WHAT TO PRODUCE: Among the entries below, find every line that has "operation" and pull it out.

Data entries
=== Begin Enclosure ===
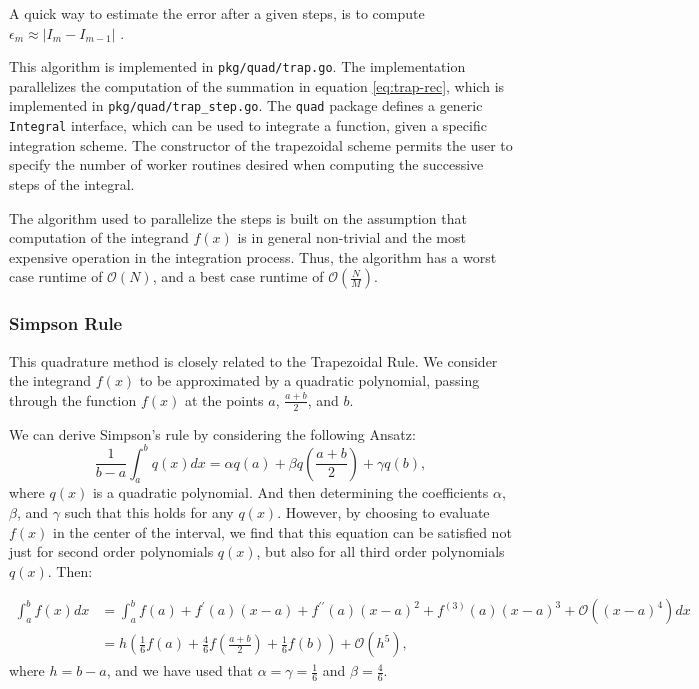 \documentclass[10pt, a4paper]{article}
\begin{document}
  A quick way to estimate the error after a given steps, is to compute $\epsilon_m \approx |I_m - I_{m-1}|$
  \cite{nr}.

  This algorithm is implemented in \texttt{pkg/quad/trap.go}. The implementation parallelizes the computation
  of the summation in equation \ref{eq:trap-rec}, which is implemented in \texttt{pkg/quad/trap\_step.go}.
  The \texttt{quad} package defines a generic \texttt{Integral} interface, which can be used to integrate
  a function, given a specific integration scheme. The constructor of the trapezoidal scheme permits the
  user to specify the number of worker routines desired when computing the successive steps of the integral.

  The algorithm used to parallelize the steps is built on the assumption that computation of the integrand
  $f(x)$ is in general non-trivial and the most expensive operation in the integration process. Thus, the
  algorithm has a worst case runtime of $\mathcal{O}(N)$, and a best case runtime of $\mathcal{O}(\frac{N}{M})$.

  \subsubsection{Simpson Rule}
  This quadrature method is closely related to the Trapezoidal Rule\footnotemark. We consider the integrand
  $f(x)$ to be approximated by a quadratic polynomial, passing through the function $f(x)$ at the points
  $a$, $\frac{a+b}{2}$, and $b$.


  We can derive Simpson's rule by considering the following Ansatz:
  \begin{equation}
  \frac{1}{b-a} \int_a^b q(x) dx = \alpha q(a) + \beta q(\frac{a+b}{2}) + \gamma q(b),
  \end{equation}
  where $q(x)$ is a quadratic polynomial. And then determining the coefficients $\alpha$, $\beta$, and $\gamma$
  such that this holds for any $q(x)$. However, by choosing to evaluate $f(x)$ in the center of the interval,
  we find that this equation can be satisfied not just for second order polynomials $q(x)$, but also
  for all third order polynomials $q(x)$. Then:

  \begin{equation}
  \begin{split}
  \int_a^b f(x) dx &= \int_a^b f(a) + f^\prime(a) (x-a) + f^{\prime\prime}(a) (x-a)^2 + f^{(3)}(a) (x-a)^3 + \mathcal{O}\left((x-a)^4\right) dx \\
  &= h \left( \frac{1}{6} f(a) + \frac{4}{6} f(\frac{a+b}{2}) + \frac{1}{6} f(b) \right) + \mathcal{O}(h^5),
  \end{split}
  \end{equation}
  where $h = b-a$, and we have used that $\alpha = \gamma = \frac{1}{6}$ and $\beta = \frac{4}{6}$.
\end{document}
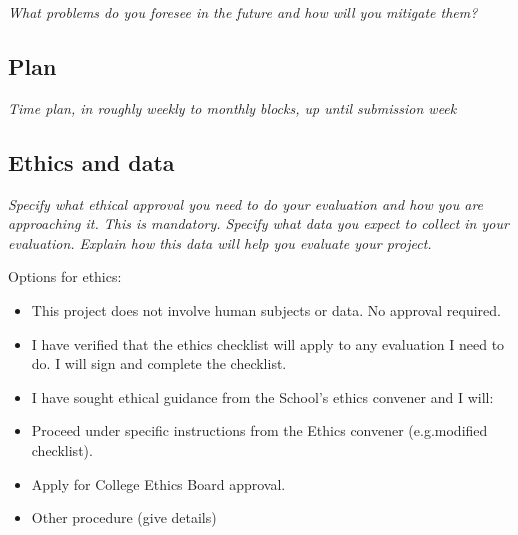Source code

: \documentclass[11pt]{article}
\begin{document}
\emph{{{}What problems do you foresee in the future and how will you
mitigate them?{}}}

\subsection{Plan}\label{plan}

\emph{{{}Time plan, in roughly weekly to monthly blocks, up until
submission week{}}}

    
\subsection{Ethics and data}\label{ethics}
\emph{Specify what ethical approval you need to do your evaluation and how you are approaching it. This is mandatory. 
Specify what data you expect to collect in your evaluation. Explain how this data will help you evaluate your project.
}

Options for ethics:
\begin{itemize}

\item This project does not involve human subjects or data. No approval required.
\item I have verified that the ethics checklist will apply to any evaluation I need to do. I will sign and complete the checklist.
\item I have sought ethical guidance from the School's ethics convener and I will:
    \item Proceed under specific instructions from the Ethics convener (e.g.modified checklist).
    \item Apply for College Ethics Board approval.
    \item Other procedure (give details)
\end{itemize}    
\end{document}
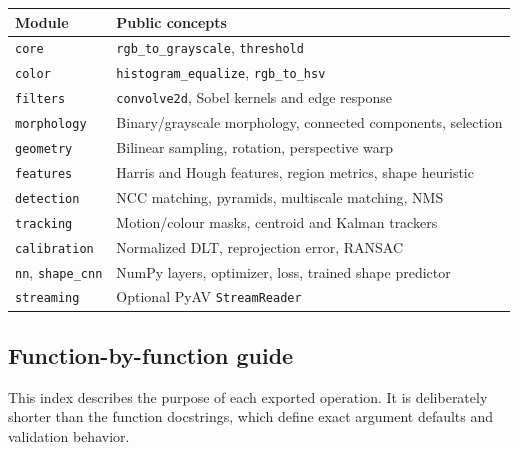 \documentclass[11pt,a4paper]{article}
\newcommand{\1}{\mathbf{1}}
\begin{document}
\begin{center}
\small
\begin{tabularx}{\textwidth}{@{}l X@{}}
\toprule
Module & Public concepts \\
\midrule
\texttt{core} & \texttt{rgb\_to\_grayscale}, \texttt{threshold} \\
\texttt{color} & \texttt{histogram\_equalize}, \texttt{rgb\_to\_hsv} \\
\texttt{filters} & \texttt{convolve2d}, Sobel kernels and edge response \\
\texttt{morphology} & Binary/grayscale morphology, connected components, selection \\
\texttt{geometry} & Bilinear sampling, rotation, perspective warp \\
\texttt{features} & Harris and Hough features, region metrics, shape heuristic \\
\texttt{detection} & NCC matching, pyramids, multiscale matching, NMS \\
\texttt{tracking} & Motion/colour masks, centroid and Kalman trackers \\
\texttt{calibration} & Normalized DLT, reprojection error, RANSAC \\
\texttt{nn}, \texttt{shape\_cnn} & NumPy layers, optimizer, loss, trained shape predictor \\
\texttt{streaming} & Optional PyAV \texttt{StreamReader} \\
\bottomrule
\end{tabularx}
\end{center}

\subsection{Function-by-function guide}

This index describes the purpose of each exported operation. It is deliberately
shorter than the function docstrings, which define exact argument defaults and
validation behavior.
\end{document}
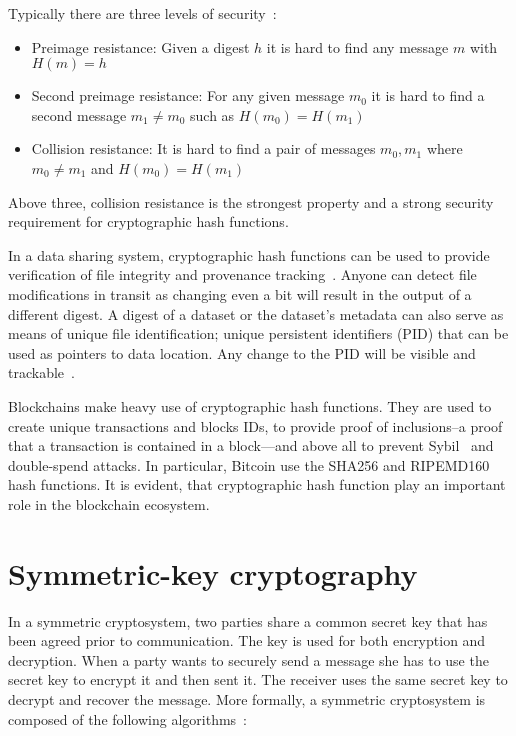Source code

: Typically there are three levels of security~\cite{Katz:2014:IMC:2700550}:

\begin{itemize}
  \item Preimage resistance: Given a digest $h$ it is hard to find any message $m$ with $H(m) = h$
  \item Second preimage resistance: For any given message $m_0$ it is hard to find a second message $m_1 \neq m_0$ such as $H(m_0) = H(m_1)$
  \item Collision resistance: It is hard to find a pair of messages $m_0, m_1$ where $m_0 \neq m_1$ and $H(m_0) = H(m_1)$
\end{itemize}

Above three, collision resistance is the strongest property and a strong security requirement for cryptographic hash functions.

In a data sharing system, cryptographic hash functions can be used to provide verification of file integrity and provenance tracking~\cite{10.1109/SPW.2015.27, Azaria2016}. Anyone can detect file modifications in transit as changing even a bit will result in the output of a different digest. A digest of a dataset or the dataset's metadata can also serve as means of unique file identification; unique persistent identifiers (PID) that can be used as pointers to data location. Any change to the PID will be visible and trackable~\cite{dist_pid}.

Blockchains make heavy use of cryptographic hash functions. They are used to create unique transactions and blocks IDs, to provide proof of inclusions--a proof that a transaction is contained in a block---and above all to prevent Sybil~\cite{sybil_attack} and double-spend attacks. In particular, Bitcoin use the SHA256 and RIPEMD160 hash functions. It is evident, that cryptographic hash function play an important role in the blockchain ecosystem.

\section{Symmetric-key cryptography}
\label{preliminaries:sym}

In a symmetric cryptosystem, two parties share a common secret key that has been agreed prior to communication. The key is used for both encryption and decryption. When a party wants to securely send a message she has to use the secret key to encrypt it and then sent it. The receiver uses the same secret key to decrypt and recover the message. More formally, a symmetric cryptosystem is composed of the following algorithms~\cite{Katz:2014:IMC:2700550, kiagias:crypto}:


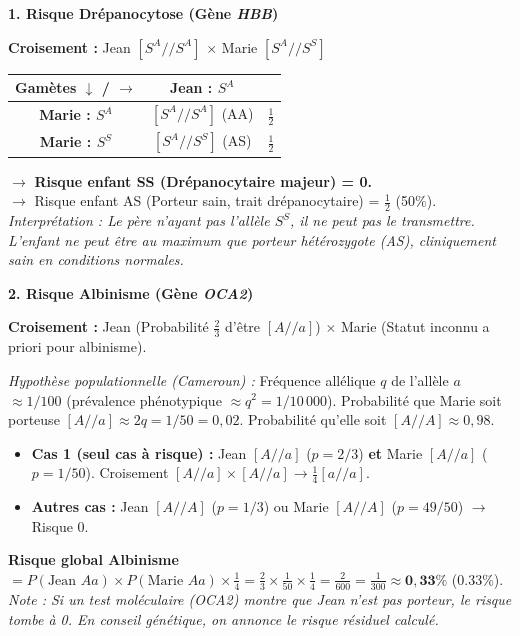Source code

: \documentclass[11pt]{article}
\begin{document}
\begin{exoresolu}
\medskip
\noindent \textbf{1. Risque Drépanocytose (Gène \emph{HBB})}
\begin{center}
\textbf{Croisement :} Jean $[S^A//S^A]$ $\times$ Marie $[S^A//S^S]$
\end{center}
\begin{center}
\begin{tabular}{|c|c|c|}\hline
\rowcolor{popblueL} \textbf{Gamètes $\downarrow$ / $\rightarrow$} & \textbf{Jean : $S^A$} &  \\ \hline
\textbf{Marie : $S^A$} & $[S^A//S^A]$ (AA) & $\frac{1}{2}$ \\ \hline
\textbf{Marie : $S^S$} & $[S^A//S^S]$ (AS) & $\frac{1}{2}$ \\ \hline
\end{tabular}
\end{center}
$\rightarrow$ \textbf{Risque enfant SS (Drépanocytaire majeur) = 0.} \\
$\rightarrow$ Risque enfant AS (Porteur sain, trait drépanocytaire) = $\frac{1}{2}$ (50\%). \\
\textit{Interprétation : Le père n'ayant pas l'allèle $S^S$, il ne peut pas le transmettre. L'enfant ne peut être au maximum que porteur hétérozygote (AS), cliniquement sain en conditions normales.}

\medskip
\noindent \textbf{2. Risque Albinisme (Gène \emph{OCA2})}
\begin{center}
\textbf{Croisement :} Jean (Probabilité $\frac{2}{3}$ d'être $[A//a]$) $\times$ Marie (Statut inconnu a priori pour albinisme).
\end{center}
\textit{Hypothèse populationnelle (Cameroun) :} Fréquence allélique $q$ de l'allèle $a$ $\approx 1/100$ (prévalence phénotypique $\approx q^2 = 1/10\,000$). Probabilité que Marie soit porteuse $[A//a] \approx 2q = 1/50 = 0,02$. Probabilité qu'elle soit $[A//A] \approx 0,98$.
\begin{itemize}
    \item \textbf{Cas 1 (seul cas à risque) :} Jean $[A//a]$ ($p=2/3$) \textbf{et} Marie $[A//a]$ ($p=1/50$). Croisement $[A//a] \times [A//a] \rightarrow \frac{1}{4} [a//a]$.
    \item \textbf{Autres cas :} Jean $[A//A]$ ($p=1/3$) ou Marie $[A//A]$ ($p=49/50$) $\rightarrow$ Risque 0.
\end{itemize}
\textbf{Risque global Albinisme} $= P(\text{Jean } Aa) \times P(\text{Marie } Aa) \times \frac{1}{4} = \frac{2}{3} \times \frac{1}{50} \times \frac{1}{4} = \frac{2}{600} = \frac{1}{300} \approx \mathbf{0,33\%}$ (\num{0,33}\%).
\textit{Note : Si un test moléculaire (\emph{OCA2}) montre que Jean n'est pas porteur, le risque tombe à 0. En conseil génétique, on annonce le risque résiduel calculé.}


\end{exoresolu}
\end{document}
=== End Enclosure ===
RESPONSE BELOW:
  $f(x)$ is in general non-trivial and the most expensive operation in the integration process. Thus, the
This index describes the purpose of each exported operation. It is deliberately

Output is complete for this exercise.